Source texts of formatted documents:
--------------------------------

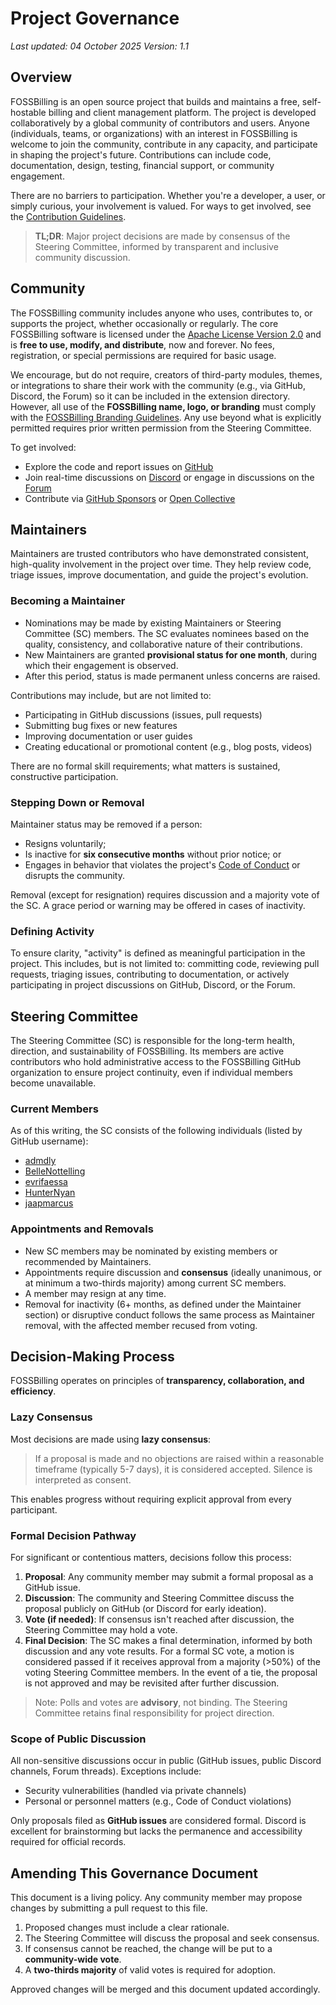 # Project Governance

*Last updated: 04 October 2025*
*Version: 1.1*

## Overview

FOSSBilling is an open source project that builds and maintains a free, self-hostable billing and client management platform. The project is developed collaboratively by a global community of contributors and users. Anyone (individuals, teams, or organizations) with an interest in FOSSBilling is welcome to join the community, contribute in any capacity, and participate in shaping the project's future. Contributions can include code, documentation, design, testing, financial support, or community engagement.

There are no barriers to participation. Whether you're a developer, a user, or simply curious, your involvement is valued. For ways to get involved, see the [Contribution Guidelines](https://github.com/FOSSBilling/FOSSBilling/blob/main/CONTRIBUTING.md).

> **TL;DR**: Major project decisions are made by consensus of the Steering Committee, informed by transparent and inclusive community discussion.

## Community

The FOSSBilling community includes anyone who uses, contributes to, or supports the project, whether occasionally or regularly. The core FOSSBilling software is licensed under the [Apache License Version 2.0](https://github.com/FOSSBilling/FOSSBilling/blob/main/LICENSE) and is **free to use, modify, and distribute**, now and forever. No fees, registration, or special permissions are required for basic usage.

We encourage, but do not require, creators of third-party modules, themes, or integrations to share their work with the community (e.g., via GitHub, Discord, the Forum) so it can be included in the extension directory. However, all use of the **FOSSBilling name, logo, or branding** must comply with the [FOSSBilling Branding Guidelines](https://github.com/FOSSBilling/branding#readme). Any use beyond what is explicitly permitted requires prior written permission from the Steering Committee.

To get involved:

- Explore the code and report issues on [GitHub](https://github.com/FOSSBilling/FOSSBilling)
- Join real-time discussions on [Discord](https://discord.gg/fossbilling) or engage in discussions on the [Forum](https://forum.fossbilling.org/)
- Contribute via [GitHub Sponsors](https://github.com/sponsors/FOSSBilling) or [Open Collective](https://opencollective.com/FOSSBilling)

## Maintainers

Maintainers are trusted contributors who have demonstrated consistent, high-quality involvement in the project over time. They help review code, triage issues, improve documentation, and guide the project's evolution.

### Becoming a Maintainer

- Nominations may be made by existing Maintainers or Steering Committee (SC) members. The SC evaluates nominees based on the quality, consistency, and collaborative nature of their contributions.
- New Maintainers are granted **provisional status for one month**, during which their engagement is observed.
- After this period, status is made permanent unless concerns are raised.

Contributions may include, but are not limited to:

- Participating in GitHub discussions (issues, pull requests)
- Submitting bug fixes or new features
- Improving documentation or user guides
- Creating educational or promotional content (e.g., blog posts, videos)

There are no formal skill requirements; what matters is sustained, constructive participation.

### Stepping Down or Removal

Maintainer status may be removed if a person:

- Resigns voluntarily;
- Is inactive for **six consecutive months** without prior notice; or
- Engages in behavior that violates the project's [Code of Conduct](https://github.com/FOSSBilling/FOSSBilling/blob/main/CODE_OF_CONDUCT.md) or disrupts the community.

Removal (except for resignation) requires discussion and a majority vote of the SC. A grace period or warning may be offered in cases of inactivity.

### Defining Activity

To ensure clarity, "activity" is defined as meaningful participation in the project. This includes, but is not limited to: committing code, reviewing pull requests, triaging issues, contributing to documentation, or actively participating in project discussions on GitHub, Discord, or the Forum.

## Steering Committee

The Steering Committee (SC) is responsible for the long-term health, direction, and sustainability of FOSSBilling. Its members are active contributors who hold administrative access to the FOSSBilling GitHub organization to ensure project continuity, even if individual members become unavailable.

### Current Members

As of this writing, the SC consists of the following individuals (listed by GitHub username):

- [admdly](https://github.com/admdly)
- [BelleNottelling](https://github.com/BelleNottelling)
- [evrifaessa](https://github.com/evrifaessa)
- [HunterNyan](https://github.com/HunterNyan)
- [jaapmarcus](https://github.com/jaapmarcus)

### Appointments and Removals

- New SC members may be nominated by existing members or recommended by Maintainers.
- Appointments require discussion and **consensus** (ideally unanimous, or at minimum a two-thirds majority) among current SC members.
- A member may resign at any time.
- Removal for inactivity (6+ months, as defined under the Maintainer section) or disruptive conduct follows the same process as Maintainer removal, with the affected member recused from voting.

## Decision-Making Process

FOSSBilling operates on principles of **transparency, collaboration, and efficiency**.

### Lazy Consensus

Most decisions are made using **lazy consensus**:
> If a proposal is made and no objections are raised within a reasonable timeframe (typically 5-7 days), it is considered accepted. Silence is interpreted as consent.

This enables progress without requiring explicit approval from every participant.

### Formal Decision Pathway

For significant or contentious matters, decisions follow this process:

1. **Proposal**: Any community member may submit a formal proposal as a GitHub issue.
2. **Discussion**: The community and Steering Committee discuss the proposal publicly on GitHub (or Discord for early ideation).
3. **Vote (if needed)**: If consensus isn't reached after discussion, the Steering Committee may hold a vote.
4. **Final Decision**: The SC makes a final determination, informed by both discussion and any vote results. For a formal SC vote, a motion is considered passed if it receives approval from a majority (>50%) of the voting Steering Committee members. In the event of a tie, the proposal is not approved and may be revisited after further discussion.

> Note: Polls and votes are **advisory**, not binding. The Steering Committee retains final responsibility for project direction.

### Scope of Public Discussion

All non-sensitive discussions occur in public (GitHub issues, public Discord channels, Forum threads). Exceptions include:

- Security vulnerabilities (handled via private channels)
- Personal or personnel matters (e.g., Code of Conduct violations)

Only proposals filed as **GitHub issues** are considered formal. Discord is excellent for brainstorming but lacks the permanence and accessibility required for official records.

## Amending This Governance Document

This document is a living policy. Any community member may propose changes by submitting a pull request to this file.

1. Proposed changes must include a clear rationale.
2. The Steering Committee will discuss the proposal and seek consensus.
3. If consensus cannot be reached, the change will be put to a **community-wide vote**.
4. A **two-thirds majority** of valid votes is required for adoption.

Approved changes will be merged and this document updated accordingly.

--------------------------------

Counting only lines that hold the string "months", give the number of such lines in the records. Write nothing else.

▶ _Your response_
2